───── Given records ─────

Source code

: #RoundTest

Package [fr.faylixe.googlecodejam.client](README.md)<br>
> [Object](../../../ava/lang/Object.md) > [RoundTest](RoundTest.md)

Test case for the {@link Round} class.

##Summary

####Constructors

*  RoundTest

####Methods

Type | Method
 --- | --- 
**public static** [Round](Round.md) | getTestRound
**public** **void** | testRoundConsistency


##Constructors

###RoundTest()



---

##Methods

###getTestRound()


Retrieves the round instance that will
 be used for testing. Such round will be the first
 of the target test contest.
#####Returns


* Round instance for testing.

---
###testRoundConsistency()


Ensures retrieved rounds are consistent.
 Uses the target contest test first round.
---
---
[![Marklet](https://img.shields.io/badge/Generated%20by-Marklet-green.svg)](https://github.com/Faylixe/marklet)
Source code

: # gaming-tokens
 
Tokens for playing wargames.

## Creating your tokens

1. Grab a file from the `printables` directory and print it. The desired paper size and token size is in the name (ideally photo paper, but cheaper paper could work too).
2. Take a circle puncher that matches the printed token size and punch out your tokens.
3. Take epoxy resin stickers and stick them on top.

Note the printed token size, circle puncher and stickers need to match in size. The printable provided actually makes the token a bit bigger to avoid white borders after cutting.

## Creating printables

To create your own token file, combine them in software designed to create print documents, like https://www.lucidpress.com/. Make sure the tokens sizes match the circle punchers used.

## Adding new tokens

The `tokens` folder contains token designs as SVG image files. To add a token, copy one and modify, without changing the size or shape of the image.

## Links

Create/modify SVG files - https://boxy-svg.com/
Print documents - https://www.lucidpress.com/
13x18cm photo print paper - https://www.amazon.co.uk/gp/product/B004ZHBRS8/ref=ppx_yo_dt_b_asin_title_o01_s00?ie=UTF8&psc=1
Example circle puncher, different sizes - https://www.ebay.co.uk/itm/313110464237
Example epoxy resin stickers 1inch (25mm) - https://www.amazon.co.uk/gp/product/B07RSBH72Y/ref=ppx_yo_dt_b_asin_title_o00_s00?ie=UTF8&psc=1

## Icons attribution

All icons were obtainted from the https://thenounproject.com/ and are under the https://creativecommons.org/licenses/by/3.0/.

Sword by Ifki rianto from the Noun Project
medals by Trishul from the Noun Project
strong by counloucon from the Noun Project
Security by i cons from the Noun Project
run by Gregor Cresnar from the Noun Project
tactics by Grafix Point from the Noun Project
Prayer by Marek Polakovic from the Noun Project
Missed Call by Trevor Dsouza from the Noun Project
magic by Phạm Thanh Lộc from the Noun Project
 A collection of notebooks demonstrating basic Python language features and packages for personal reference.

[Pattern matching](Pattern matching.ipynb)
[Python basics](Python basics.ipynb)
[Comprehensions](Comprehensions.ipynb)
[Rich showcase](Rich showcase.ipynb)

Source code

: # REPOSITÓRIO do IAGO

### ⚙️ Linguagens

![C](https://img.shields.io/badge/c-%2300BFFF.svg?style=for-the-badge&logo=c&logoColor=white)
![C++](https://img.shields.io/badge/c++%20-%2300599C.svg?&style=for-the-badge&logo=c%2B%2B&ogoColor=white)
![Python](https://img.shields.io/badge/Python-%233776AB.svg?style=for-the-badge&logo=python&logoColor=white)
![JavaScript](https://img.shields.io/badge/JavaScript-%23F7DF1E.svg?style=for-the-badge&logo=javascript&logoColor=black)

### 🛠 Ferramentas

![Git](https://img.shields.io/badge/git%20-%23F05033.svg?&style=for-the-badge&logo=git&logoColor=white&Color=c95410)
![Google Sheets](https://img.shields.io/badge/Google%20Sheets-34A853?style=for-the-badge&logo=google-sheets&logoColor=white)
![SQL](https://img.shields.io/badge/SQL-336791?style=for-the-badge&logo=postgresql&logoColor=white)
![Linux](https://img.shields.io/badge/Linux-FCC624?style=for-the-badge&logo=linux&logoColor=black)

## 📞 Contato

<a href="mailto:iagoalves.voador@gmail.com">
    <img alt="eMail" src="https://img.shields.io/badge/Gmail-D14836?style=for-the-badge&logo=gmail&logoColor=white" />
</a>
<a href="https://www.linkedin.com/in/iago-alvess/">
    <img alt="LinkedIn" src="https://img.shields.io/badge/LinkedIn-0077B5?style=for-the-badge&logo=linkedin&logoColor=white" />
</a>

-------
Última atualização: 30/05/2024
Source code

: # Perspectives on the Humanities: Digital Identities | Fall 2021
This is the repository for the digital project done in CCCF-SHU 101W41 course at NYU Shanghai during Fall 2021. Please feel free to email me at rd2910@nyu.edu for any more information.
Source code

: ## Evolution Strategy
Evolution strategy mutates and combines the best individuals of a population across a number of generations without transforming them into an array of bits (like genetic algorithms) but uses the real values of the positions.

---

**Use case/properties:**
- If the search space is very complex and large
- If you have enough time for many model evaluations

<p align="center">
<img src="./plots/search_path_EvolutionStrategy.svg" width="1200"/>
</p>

─────
───── Given records ─────

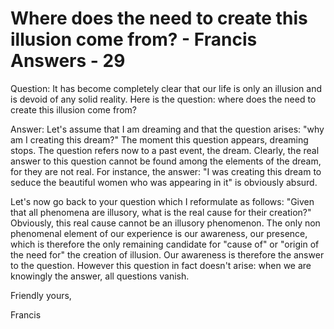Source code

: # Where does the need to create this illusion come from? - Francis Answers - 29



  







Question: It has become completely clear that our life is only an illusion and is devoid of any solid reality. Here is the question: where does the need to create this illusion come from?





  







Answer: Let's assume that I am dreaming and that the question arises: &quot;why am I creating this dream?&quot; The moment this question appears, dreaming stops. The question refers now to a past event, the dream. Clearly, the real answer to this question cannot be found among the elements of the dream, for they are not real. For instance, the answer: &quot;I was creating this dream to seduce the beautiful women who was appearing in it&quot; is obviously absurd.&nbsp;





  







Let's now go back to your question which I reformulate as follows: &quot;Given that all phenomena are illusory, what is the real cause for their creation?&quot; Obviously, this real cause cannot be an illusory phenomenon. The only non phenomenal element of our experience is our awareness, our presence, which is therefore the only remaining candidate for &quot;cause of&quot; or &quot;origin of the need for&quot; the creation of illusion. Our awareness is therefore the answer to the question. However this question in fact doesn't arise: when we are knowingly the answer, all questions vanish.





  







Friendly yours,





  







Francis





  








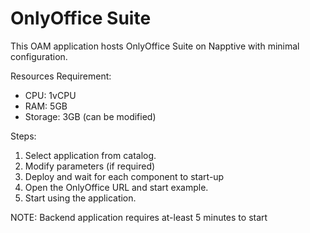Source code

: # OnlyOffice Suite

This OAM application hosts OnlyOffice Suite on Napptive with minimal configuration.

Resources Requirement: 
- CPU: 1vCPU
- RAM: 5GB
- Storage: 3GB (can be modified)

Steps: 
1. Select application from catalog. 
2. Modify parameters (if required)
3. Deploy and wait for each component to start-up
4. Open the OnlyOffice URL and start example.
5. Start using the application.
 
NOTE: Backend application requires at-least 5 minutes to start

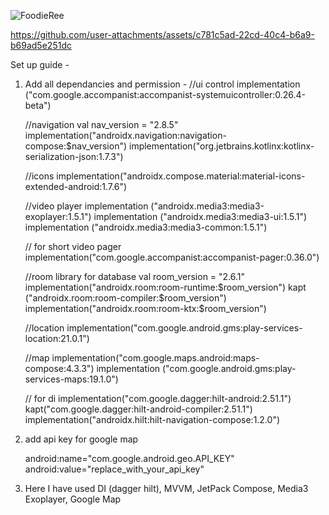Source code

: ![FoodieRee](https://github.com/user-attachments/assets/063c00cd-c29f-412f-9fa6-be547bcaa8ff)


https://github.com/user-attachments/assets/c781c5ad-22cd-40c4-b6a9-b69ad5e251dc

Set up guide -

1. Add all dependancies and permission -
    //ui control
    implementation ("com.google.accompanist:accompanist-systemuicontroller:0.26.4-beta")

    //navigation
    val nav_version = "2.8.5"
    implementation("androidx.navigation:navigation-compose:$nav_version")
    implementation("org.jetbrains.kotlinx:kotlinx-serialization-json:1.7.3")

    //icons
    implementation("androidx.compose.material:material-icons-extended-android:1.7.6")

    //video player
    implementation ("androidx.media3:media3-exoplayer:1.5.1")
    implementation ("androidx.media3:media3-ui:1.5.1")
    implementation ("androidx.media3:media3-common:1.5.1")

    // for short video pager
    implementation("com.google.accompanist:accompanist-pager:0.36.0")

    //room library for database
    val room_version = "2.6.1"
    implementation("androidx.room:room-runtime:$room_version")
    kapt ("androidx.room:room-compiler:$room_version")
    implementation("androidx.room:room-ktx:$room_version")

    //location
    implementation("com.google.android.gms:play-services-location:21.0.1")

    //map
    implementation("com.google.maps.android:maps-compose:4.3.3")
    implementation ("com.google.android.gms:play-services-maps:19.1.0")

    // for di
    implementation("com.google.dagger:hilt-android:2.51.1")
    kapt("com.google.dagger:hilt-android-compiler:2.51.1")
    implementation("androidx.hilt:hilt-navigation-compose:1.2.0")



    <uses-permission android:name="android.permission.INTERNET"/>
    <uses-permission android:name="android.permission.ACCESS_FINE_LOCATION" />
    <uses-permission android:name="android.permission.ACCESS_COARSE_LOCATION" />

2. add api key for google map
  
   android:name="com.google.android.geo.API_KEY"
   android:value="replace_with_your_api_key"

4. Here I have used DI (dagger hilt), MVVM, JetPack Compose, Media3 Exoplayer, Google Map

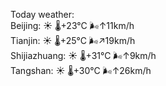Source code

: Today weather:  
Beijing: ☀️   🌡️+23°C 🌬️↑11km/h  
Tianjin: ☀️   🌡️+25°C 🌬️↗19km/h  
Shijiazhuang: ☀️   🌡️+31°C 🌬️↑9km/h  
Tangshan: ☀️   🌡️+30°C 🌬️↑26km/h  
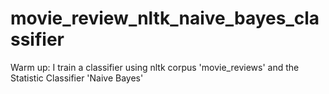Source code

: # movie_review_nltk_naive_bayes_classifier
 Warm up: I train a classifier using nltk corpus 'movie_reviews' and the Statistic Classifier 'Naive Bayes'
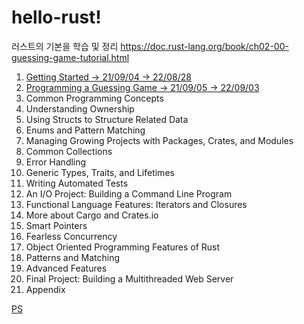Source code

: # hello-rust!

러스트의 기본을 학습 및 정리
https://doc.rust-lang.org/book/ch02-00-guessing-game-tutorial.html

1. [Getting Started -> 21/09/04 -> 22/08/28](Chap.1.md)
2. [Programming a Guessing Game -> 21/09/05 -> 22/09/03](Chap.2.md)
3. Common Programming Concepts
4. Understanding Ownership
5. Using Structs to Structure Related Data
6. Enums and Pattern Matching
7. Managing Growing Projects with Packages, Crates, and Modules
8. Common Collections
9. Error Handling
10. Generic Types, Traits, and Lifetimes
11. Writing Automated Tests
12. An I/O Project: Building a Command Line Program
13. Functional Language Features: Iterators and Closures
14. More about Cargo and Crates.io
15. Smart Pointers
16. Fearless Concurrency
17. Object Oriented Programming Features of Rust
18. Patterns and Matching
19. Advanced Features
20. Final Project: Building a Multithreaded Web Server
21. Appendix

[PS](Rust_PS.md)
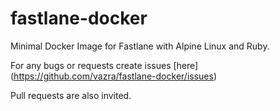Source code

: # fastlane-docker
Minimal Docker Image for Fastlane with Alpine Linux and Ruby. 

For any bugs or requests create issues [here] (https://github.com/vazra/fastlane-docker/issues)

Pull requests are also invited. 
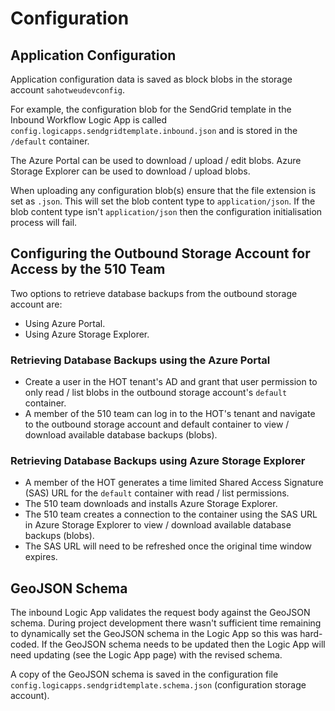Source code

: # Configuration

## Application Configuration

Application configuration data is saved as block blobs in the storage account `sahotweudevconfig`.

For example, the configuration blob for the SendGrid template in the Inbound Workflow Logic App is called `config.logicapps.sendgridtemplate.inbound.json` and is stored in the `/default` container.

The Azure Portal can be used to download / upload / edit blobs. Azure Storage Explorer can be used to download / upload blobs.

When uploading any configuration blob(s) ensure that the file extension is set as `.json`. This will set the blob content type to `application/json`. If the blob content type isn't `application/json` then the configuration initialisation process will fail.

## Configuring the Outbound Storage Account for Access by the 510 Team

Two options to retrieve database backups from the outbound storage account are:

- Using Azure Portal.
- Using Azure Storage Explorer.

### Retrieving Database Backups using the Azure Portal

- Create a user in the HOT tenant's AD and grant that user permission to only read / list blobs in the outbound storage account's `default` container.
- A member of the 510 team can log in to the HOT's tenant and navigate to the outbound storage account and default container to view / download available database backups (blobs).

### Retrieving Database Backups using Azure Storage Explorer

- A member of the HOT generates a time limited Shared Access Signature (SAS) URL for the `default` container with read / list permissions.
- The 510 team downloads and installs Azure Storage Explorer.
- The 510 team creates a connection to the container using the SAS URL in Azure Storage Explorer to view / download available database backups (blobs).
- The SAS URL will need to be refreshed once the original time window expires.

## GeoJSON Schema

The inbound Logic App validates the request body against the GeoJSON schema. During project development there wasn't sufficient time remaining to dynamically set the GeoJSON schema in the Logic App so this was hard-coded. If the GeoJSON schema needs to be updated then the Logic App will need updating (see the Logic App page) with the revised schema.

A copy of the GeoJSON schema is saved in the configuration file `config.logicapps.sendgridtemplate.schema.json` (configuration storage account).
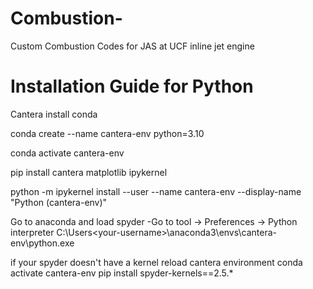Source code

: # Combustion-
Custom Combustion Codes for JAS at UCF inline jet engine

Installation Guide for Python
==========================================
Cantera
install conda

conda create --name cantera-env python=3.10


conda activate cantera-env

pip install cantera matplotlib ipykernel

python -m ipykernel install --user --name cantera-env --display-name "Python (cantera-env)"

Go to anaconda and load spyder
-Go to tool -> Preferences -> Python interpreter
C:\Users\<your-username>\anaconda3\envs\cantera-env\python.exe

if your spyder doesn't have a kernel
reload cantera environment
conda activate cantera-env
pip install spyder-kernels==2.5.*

─────

> [Your task] From the data above, output only the lines between the line containing "A collection of" and the line containing "### ⚙️ Linguagens", inclusive, exactly as written.

> [Response to the task]
 A collection of notebooks demonstrating basic Python language features and packages for personal reference.

[Pattern matching](Pattern matching.ipynb)
[Python basics](Python basics.ipynb)
[Comprehensions](Comprehensions.ipynb)
[Rich showcase](Rich showcase.ipynb)

Source code

: # REPOSITÓRIO do IAGO

### ⚙️ Linguagens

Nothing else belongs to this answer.